To setup the system for this form of generalization training, click the GenTrain button in the ControlPanel. This loads the objrec_train1.wts.gz weights, sets the epoch counter to 40 to get it to train for 10 epochs up to the 50 epoch stopping point, and sets the environment generation to be of the form described above. Once you do this, you can just do Train Init and NOT initialize the weights, followed by Train Run. This should just take a few minutes, depending on your computer, but you can bypass this step by doing LoadWeights and selecting the objrec_train2.wts.gz file.
After the network is trained, you can then run the testing (Test Init, Test Run) as before, or just load the test data from objrec_test2.tst.dat.

The results show that the network got around 80% correct (20% error) on average across the new 18 and 19 patterns. This is given training on only 6% of the space, suggesting that the network has learned generalized invariance transforms that can be applied to novel objects. Given the restriction of learning to the IT and Output pathways, we can be certain that no additional learning in lower pathways had to be done to encode these novel objects.
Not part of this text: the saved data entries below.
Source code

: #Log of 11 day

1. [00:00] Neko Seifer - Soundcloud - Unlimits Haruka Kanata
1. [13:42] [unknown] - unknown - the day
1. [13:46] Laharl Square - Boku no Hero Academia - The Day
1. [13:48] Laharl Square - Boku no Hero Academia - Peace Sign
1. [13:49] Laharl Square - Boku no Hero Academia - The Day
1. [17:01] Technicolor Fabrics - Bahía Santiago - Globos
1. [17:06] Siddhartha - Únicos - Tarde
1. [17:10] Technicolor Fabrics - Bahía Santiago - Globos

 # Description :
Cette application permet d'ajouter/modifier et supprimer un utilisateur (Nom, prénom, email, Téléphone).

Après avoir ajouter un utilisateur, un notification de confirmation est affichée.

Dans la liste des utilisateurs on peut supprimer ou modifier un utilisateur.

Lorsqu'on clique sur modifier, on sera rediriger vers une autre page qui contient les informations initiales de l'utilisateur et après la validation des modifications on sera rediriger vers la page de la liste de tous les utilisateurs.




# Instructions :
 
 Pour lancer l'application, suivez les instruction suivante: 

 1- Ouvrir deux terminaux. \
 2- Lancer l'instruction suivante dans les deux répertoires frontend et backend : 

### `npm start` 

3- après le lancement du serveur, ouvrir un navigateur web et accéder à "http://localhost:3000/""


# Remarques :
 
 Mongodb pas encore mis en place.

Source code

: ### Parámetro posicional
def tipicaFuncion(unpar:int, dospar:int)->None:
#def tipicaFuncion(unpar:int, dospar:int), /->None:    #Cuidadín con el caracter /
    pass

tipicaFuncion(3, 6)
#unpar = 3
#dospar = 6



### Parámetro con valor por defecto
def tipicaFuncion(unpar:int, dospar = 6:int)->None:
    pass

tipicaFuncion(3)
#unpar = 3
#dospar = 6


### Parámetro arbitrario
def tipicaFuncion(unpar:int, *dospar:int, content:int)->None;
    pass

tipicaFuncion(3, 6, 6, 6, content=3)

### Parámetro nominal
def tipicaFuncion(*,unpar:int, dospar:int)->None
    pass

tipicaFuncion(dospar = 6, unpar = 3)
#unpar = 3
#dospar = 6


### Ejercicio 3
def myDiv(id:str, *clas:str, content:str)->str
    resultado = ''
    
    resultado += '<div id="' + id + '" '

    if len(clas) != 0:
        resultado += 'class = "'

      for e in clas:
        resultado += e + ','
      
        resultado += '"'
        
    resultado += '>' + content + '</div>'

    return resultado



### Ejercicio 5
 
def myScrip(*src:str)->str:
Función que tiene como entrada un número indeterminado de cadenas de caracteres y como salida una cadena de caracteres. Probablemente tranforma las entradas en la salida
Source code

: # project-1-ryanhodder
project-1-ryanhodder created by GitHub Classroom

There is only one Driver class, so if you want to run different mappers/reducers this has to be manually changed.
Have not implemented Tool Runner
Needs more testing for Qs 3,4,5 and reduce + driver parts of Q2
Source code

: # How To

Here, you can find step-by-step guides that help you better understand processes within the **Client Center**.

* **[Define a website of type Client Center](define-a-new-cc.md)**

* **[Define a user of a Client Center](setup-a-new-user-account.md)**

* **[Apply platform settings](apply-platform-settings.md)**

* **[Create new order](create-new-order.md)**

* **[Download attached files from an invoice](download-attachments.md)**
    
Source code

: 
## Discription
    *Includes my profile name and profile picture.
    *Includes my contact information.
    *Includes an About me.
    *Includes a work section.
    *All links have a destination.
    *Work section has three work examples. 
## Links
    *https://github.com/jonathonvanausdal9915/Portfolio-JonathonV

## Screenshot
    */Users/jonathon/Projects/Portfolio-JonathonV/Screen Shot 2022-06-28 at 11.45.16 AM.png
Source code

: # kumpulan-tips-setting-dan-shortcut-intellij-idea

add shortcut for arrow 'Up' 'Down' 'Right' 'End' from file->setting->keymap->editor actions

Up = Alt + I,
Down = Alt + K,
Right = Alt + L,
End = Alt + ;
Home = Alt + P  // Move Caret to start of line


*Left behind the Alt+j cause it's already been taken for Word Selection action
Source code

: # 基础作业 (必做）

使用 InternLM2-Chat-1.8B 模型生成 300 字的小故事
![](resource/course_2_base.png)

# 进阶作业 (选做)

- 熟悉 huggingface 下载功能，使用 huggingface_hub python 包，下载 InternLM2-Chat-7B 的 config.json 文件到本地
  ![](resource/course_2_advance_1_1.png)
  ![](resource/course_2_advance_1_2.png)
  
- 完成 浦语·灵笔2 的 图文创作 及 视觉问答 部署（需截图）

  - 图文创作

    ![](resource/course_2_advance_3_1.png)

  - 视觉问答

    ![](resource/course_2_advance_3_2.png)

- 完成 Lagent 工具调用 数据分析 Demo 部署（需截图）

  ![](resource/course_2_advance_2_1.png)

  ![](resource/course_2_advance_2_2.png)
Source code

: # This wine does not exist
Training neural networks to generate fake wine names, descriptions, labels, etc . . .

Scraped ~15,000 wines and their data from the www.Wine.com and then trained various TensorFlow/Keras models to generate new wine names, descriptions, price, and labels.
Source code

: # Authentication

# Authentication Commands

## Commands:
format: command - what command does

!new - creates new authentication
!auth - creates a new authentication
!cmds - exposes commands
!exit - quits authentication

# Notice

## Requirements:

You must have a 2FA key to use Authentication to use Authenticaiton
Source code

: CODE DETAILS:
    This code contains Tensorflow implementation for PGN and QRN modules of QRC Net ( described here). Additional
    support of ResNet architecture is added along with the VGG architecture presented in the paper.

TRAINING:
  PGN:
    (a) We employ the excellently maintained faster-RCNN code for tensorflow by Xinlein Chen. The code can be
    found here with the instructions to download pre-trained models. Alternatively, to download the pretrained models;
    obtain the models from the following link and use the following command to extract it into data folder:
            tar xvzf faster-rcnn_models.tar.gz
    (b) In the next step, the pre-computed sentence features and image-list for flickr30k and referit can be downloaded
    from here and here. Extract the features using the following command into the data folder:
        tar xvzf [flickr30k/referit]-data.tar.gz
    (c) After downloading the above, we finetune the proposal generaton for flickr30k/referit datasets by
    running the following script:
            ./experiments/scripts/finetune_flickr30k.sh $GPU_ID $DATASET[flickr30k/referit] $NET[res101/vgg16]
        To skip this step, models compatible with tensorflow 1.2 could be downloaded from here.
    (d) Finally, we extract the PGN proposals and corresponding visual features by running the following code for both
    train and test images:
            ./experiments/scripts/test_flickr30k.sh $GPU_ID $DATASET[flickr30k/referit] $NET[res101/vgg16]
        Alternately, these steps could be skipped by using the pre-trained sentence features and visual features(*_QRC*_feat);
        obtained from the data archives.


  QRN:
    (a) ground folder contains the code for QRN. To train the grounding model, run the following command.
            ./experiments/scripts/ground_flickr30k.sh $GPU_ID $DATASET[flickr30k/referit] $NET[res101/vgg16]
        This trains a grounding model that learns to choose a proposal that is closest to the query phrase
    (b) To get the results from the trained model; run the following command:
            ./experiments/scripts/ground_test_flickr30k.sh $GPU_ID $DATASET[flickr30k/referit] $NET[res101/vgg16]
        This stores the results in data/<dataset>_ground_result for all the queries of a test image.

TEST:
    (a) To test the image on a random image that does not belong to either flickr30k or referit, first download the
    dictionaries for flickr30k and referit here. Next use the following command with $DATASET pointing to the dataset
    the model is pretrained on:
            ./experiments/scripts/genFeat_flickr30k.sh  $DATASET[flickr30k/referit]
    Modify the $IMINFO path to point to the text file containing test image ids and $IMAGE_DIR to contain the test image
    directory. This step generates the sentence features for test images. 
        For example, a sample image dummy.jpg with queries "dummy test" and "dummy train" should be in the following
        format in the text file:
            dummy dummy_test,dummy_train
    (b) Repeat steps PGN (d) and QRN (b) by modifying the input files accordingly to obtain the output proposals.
To summarize, these generalization results demonstrate that the hierarchical series of representations can operate effectively on novel stimuli, as long as these stimuli possess structural features in common with other familiar objects. The network has learned to represent combinations of these features in terms of increasingly complex combinations that are also increasingly spatially invariant. In the present case, we have facilitated generalization by ensuring that the novel objects are built out of the same line features as the other objects. Although we expect that natural objects also share a vocabulary of complex features, and that learning would discover and exploit them to achieve a similarly generalizable invariance mapping, this remains to be demonstrated for more realistic kinds of objects. One prediction that this model makes is that the generalization of the invariance mapping will likely be a function of featural similarity with known objects, so one might expect a continuum of generalization performance in people (and in a more elaborate model).

You may now close the project (use the window manager close button on the project window or File/Close Project menu item) and then open a new one, or just quit emergent entirely by doing Quit emergent menu option or clicking the close button on the root window.